ABOUT THIS EXERCISE – When you give the entries again, keep every word as it stands and drop the pictures.

GIVEN INFORMATION –
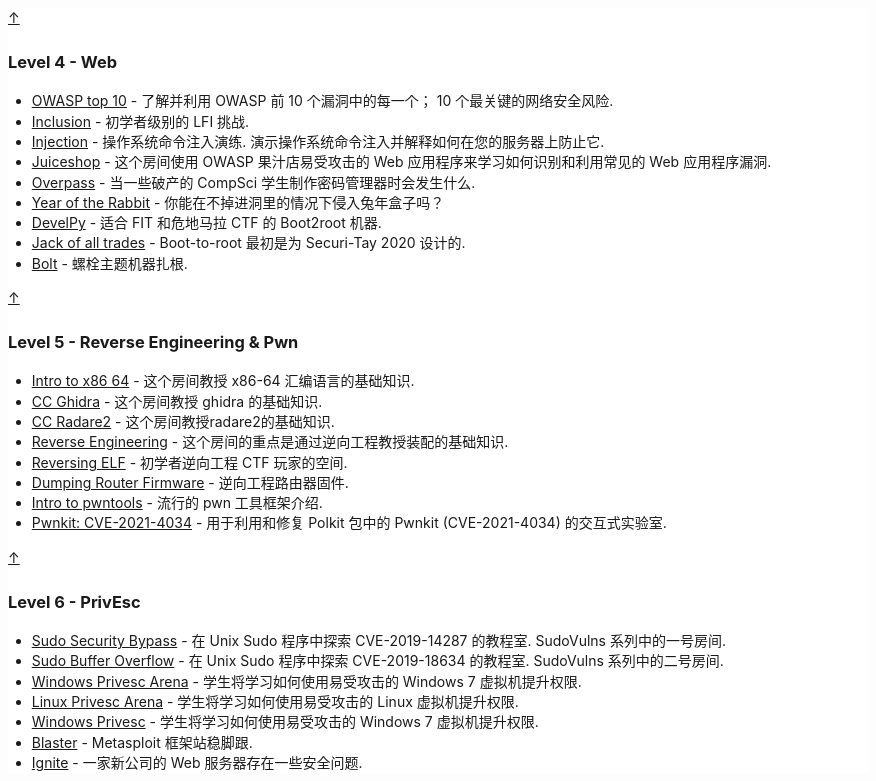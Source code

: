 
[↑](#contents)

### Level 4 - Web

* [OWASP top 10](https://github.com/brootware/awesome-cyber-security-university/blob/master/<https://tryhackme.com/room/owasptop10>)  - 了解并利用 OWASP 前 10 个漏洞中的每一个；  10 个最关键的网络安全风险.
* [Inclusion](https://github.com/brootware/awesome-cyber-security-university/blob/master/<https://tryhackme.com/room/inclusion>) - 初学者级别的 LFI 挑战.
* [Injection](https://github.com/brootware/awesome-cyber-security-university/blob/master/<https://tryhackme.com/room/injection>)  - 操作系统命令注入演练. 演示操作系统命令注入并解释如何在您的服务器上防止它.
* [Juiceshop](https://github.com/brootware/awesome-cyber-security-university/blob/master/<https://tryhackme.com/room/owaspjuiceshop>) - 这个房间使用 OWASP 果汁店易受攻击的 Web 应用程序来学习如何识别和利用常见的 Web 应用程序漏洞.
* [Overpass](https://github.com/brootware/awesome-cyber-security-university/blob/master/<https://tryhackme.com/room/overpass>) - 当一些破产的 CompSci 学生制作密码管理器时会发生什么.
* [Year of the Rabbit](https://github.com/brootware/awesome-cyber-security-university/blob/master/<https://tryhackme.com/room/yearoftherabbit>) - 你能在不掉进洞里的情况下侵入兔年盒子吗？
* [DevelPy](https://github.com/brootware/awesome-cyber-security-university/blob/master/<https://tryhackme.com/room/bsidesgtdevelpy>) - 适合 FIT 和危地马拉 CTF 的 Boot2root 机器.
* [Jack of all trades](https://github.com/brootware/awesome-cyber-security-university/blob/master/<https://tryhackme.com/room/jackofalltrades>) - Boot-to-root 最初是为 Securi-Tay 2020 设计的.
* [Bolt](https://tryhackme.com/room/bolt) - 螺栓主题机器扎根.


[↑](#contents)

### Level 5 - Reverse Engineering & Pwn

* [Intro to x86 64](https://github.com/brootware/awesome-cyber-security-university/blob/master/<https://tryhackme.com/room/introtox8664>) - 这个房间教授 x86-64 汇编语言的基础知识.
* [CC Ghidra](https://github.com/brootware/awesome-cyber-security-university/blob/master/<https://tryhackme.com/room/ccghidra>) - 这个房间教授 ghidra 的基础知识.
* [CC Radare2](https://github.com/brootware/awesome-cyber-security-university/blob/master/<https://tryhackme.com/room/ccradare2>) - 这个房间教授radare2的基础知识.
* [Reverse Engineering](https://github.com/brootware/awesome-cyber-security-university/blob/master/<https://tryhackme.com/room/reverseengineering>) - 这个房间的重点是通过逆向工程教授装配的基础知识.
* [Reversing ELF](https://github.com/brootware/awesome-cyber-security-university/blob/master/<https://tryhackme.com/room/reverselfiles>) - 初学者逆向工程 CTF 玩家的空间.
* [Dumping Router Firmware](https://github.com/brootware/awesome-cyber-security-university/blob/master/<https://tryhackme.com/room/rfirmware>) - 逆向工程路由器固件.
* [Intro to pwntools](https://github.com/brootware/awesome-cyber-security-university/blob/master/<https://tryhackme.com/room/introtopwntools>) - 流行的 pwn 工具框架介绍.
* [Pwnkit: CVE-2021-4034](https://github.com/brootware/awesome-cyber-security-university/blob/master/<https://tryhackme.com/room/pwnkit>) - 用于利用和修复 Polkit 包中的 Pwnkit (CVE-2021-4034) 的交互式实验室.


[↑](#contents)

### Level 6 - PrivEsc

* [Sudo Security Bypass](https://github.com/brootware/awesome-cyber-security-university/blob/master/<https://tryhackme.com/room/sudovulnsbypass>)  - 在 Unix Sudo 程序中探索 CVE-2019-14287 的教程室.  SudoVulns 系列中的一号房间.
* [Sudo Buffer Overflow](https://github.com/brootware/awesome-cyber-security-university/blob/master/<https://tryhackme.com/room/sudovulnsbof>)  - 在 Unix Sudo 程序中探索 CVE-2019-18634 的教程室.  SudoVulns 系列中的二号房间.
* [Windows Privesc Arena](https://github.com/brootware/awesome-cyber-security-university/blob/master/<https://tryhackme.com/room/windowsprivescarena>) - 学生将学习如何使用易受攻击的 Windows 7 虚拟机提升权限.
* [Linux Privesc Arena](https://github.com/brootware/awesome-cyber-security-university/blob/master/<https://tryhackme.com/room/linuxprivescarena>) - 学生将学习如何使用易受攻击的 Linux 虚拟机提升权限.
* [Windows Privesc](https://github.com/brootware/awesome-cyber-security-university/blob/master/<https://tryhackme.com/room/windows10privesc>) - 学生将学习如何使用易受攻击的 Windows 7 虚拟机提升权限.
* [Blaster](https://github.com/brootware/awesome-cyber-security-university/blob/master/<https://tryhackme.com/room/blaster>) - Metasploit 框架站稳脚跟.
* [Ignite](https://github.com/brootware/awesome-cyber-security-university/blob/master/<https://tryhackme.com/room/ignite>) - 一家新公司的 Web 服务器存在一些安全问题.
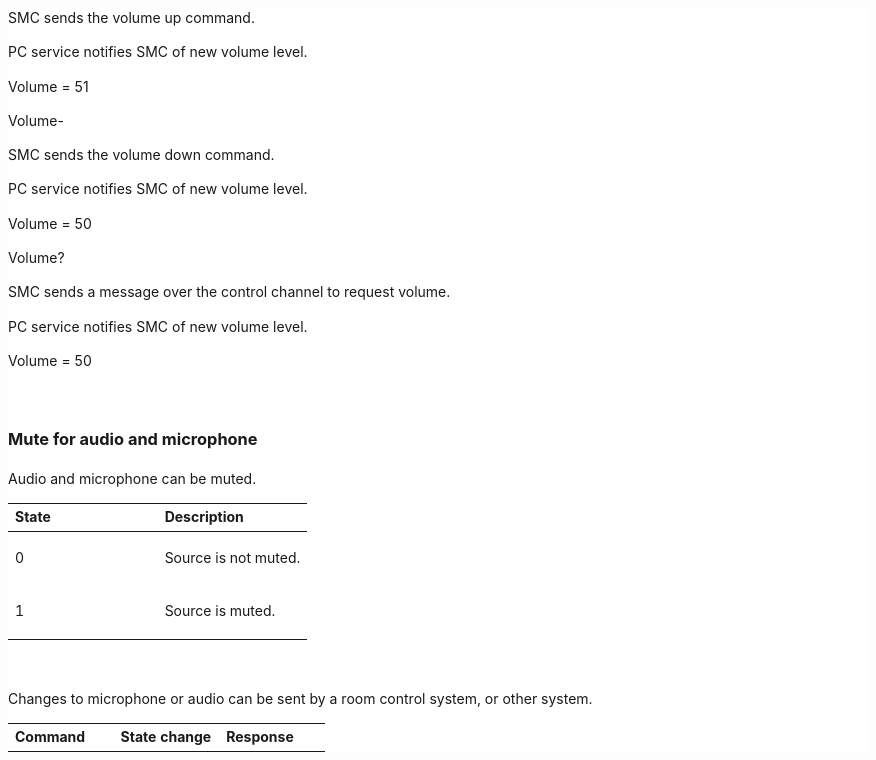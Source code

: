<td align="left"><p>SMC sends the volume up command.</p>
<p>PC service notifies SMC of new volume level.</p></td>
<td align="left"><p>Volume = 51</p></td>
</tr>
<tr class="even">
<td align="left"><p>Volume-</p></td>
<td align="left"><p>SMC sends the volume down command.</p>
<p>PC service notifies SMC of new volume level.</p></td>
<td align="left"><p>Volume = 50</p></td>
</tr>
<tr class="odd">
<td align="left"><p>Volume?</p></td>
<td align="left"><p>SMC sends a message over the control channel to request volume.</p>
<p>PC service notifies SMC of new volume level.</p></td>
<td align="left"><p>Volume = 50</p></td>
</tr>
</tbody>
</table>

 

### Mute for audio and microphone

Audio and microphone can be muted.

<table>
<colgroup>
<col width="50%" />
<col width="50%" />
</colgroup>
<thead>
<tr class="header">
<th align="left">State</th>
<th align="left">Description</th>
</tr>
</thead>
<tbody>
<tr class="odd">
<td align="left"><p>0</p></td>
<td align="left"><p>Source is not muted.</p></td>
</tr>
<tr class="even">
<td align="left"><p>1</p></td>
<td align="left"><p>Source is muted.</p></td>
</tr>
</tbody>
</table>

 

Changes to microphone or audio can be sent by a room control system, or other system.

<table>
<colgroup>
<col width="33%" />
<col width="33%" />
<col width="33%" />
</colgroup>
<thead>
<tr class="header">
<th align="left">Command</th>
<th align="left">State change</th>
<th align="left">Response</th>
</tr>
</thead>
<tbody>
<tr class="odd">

TASK ANSWER –
Source code

: 
[↑](#contents)

### Level 4 - Web

* [OWASP top 10](https://github.com/brootware/awesome-cyber-security-university/blob/master/<https://tryhackme.com/room/owasptop10>)  - 了解并利用 OWASP 前 10 个漏洞中的每一个；  10 个最关键的网络安全风险.
* [Inclusion](https://github.com/brootware/awesome-cyber-security-university/blob/master/<https://tryhackme.com/room/inclusion>) - 初学者级别的 LFI 挑战.
* [Injection](https://github.com/brootware/awesome-cyber-security-university/blob/master/<https://tryhackme.com/room/injection>)  - 操作系统命令注入演练. 演示操作系统命令注入并解释如何在您的服务器上防止它.
* [Juiceshop](https://github.com/brootware/awesome-cyber-security-university/blob/master/<https://tryhackme.com/room/owaspjuiceshop>) - 这个房间使用 OWASP 果汁店易受攻击的 Web 应用程序来学习如何识别和利用常见的 Web 应用程序漏洞.
* [Overpass](https://github.com/brootware/awesome-cyber-security-university/blob/master/<https://tryhackme.com/room/overpass>) - 当一些破产的 CompSci 学生制作密码管理器时会发生什么.
* [Year of the Rabbit](https://github.com/brootware/awesome-cyber-security-university/blob/master/<https://tryhackme.com/room/yearoftherabbit>) - 你能在不掉进洞里的情况下侵入兔年盒子吗？
* [DevelPy](https://github.com/brootware/awesome-cyber-security-university/blob/master/<https://tryhackme.com/room/bsidesgtdevelpy>) - 适合 FIT 和危地马拉 CTF 的 Boot2root 机器.
* [Jack of all trades](https://github.com/brootware/awesome-cyber-security-university/blob/master/<https://tryhackme.com/room/jackofalltrades>) - Boot-to-root 最初是为 Securi-Tay 2020 设计的.
* [Bolt](https://tryhackme.com/room/bolt) - 螺栓主题机器扎根.


[↑](#contents)

### Level 5 - Reverse Engineering & Pwn

* [Intro to x86 64](https://github.com/brootware/awesome-cyber-security-university/blob/master/<https://tryhackme.com/room/introtox8664>) - 这个房间教授 x86-64 汇编语言的基础知识.
* [CC Ghidra](https://github.com/brootware/awesome-cyber-security-university/blob/master/<https://tryhackme.com/room/ccghidra>) - 这个房间教授 ghidra 的基础知识.
* [CC Radare2](https://github.com/brootware/awesome-cyber-security-university/blob/master/<https://tryhackme.com/room/ccradare2>) - 这个房间教授radare2的基础知识.
* [Reverse Engineering](https://github.com/brootware/awesome-cyber-security-university/blob/master/<https://tryhackme.com/room/reverseengineering>) - 这个房间的重点是通过逆向工程教授装配的基础知识.
* [Reversing ELF](https://github.com/brootware/awesome-cyber-security-university/blob/master/<https://tryhackme.com/room/reverselfiles>) - 初学者逆向工程 CTF 玩家的空间.
* [Dumping Router Firmware](https://github.com/brootware/awesome-cyber-security-university/blob/master/<https://tryhackme.com/room/rfirmware>) - 逆向工程路由器固件.
* [Intro to pwntools](https://github.com/brootware/awesome-cyber-security-university/blob/master/<https://tryhackme.com/room/introtopwntools>) - 流行的 pwn 工具框架介绍.
* [Pwnkit: CVE-2021-4034](https://github.com/brootware/awesome-cyber-security-university/blob/master/<https://tryhackme.com/room/pwnkit>) - 用于利用和修复 Polkit 包中的 Pwnkit (CVE-2021-4034) 的交互式实验室.


[↑](#contents)

### Level 6 - PrivEsc

* [Sudo Security Bypass](https://github.com/brootware/awesome-cyber-security-university/blob/master/<https://tryhackme.com/room/sudovulnsbypass>)  - 在 Unix Sudo 程序中探索 CVE-2019-14287 的教程室.  SudoVulns 系列中的一号房间.
* [Sudo Buffer Overflow](https://github.com/brootware/awesome-cyber-security-university/blob/master/<https://tryhackme.com/room/sudovulnsbof>)  - 在 Unix Sudo 程序中探索 CVE-2019-18634 的教程室.  SudoVulns 系列中的二号房间.
* [Windows Privesc Arena](https://github.com/brootware/awesome-cyber-security-university/blob/master/<https://tryhackme.com/room/windowsprivescarena>) - 学生将学习如何使用易受攻击的 Windows 7 虚拟机提升权限.
* [Linux Privesc Arena](https://github.com/brootware/awesome-cyber-security-university/blob/master/<https://tryhackme.com/room/linuxprivescarena>) - 学生将学习如何使用易受攻击的 Linux 虚拟机提升权限.
* [Windows Privesc](https://github.com/brootware/awesome-cyber-security-university/blob/master/<https://tryhackme.com/room/windows10privesc>) - 学生将学习如何使用易受攻击的 Windows 7 虚拟机提升权限.
* [Blaster](https://github.com/brootware/awesome-cyber-security-university/blob/master/<https://tryhackme.com/room/blaster>) - Metasploit 框架站稳脚跟.
* [Ignite](https://github.com/brootware/awesome-cyber-security-university/blob/master/<https://tryhackme.com/room/ignite>) - 一家新公司的 Web 服务器存在一些安全问题.
Source code

:<td align="left"><p>SMC sends the volume up command.</p>
<p>PC service notifies SMC of new volume level.</p></td>
<td align="left"><p>Volume = 51</p></td>
</tr>
<tr class="even">
<td align="left"><p>Volume-</p></td>
<td align="left"><p>SMC sends the volume down command.</p>
<p>PC service notifies SMC of new volume level.</p></td>
<td align="left"><p>Volume = 50</p></td>
</tr>
<tr class="odd">
<td align="left"><p>Volume?</p></td>
<td align="left"><p>SMC sends a message over the control channel to request volume.</p>
<p>PC service notifies SMC of new volume level.</p></td>
<td align="left"><p>Volume = 50</p></td>
</tr>
</tbody>
</table>

 

### Mute for audio and microphone

Audio and microphone can be muted.

<table>
<colgroup>
<col width="50%" />
<col width="50%" />
</colgroup>
<thead>
<tr class="header">
<th align="left">State</th>
<th align="left">Description</th>
</tr>
</thead>
<tbody>
<tr class="odd">
<td align="left"><p>0</p></td>
<td align="left"><p>Source is not muted.</p></td>
</tr>
<tr class="even">
<td align="left"><p>1</p></td>
<td align="left"><p>Source is muted.</p></td>
</tr>
</tbody>
</table>

 

Changes to microphone or audio can be sent by a room control system, or other system.

<table>
<colgroup>
<col width="33%" />
<col width="33%" />
<col width="33%" />
</colgroup>
<thead>
<tr class="header">
<th align="left">Command</th>
<th align="left">State change</th>
<th align="left">Response</th>
</tr>
</thead>
<tbody>
<tr class="odd">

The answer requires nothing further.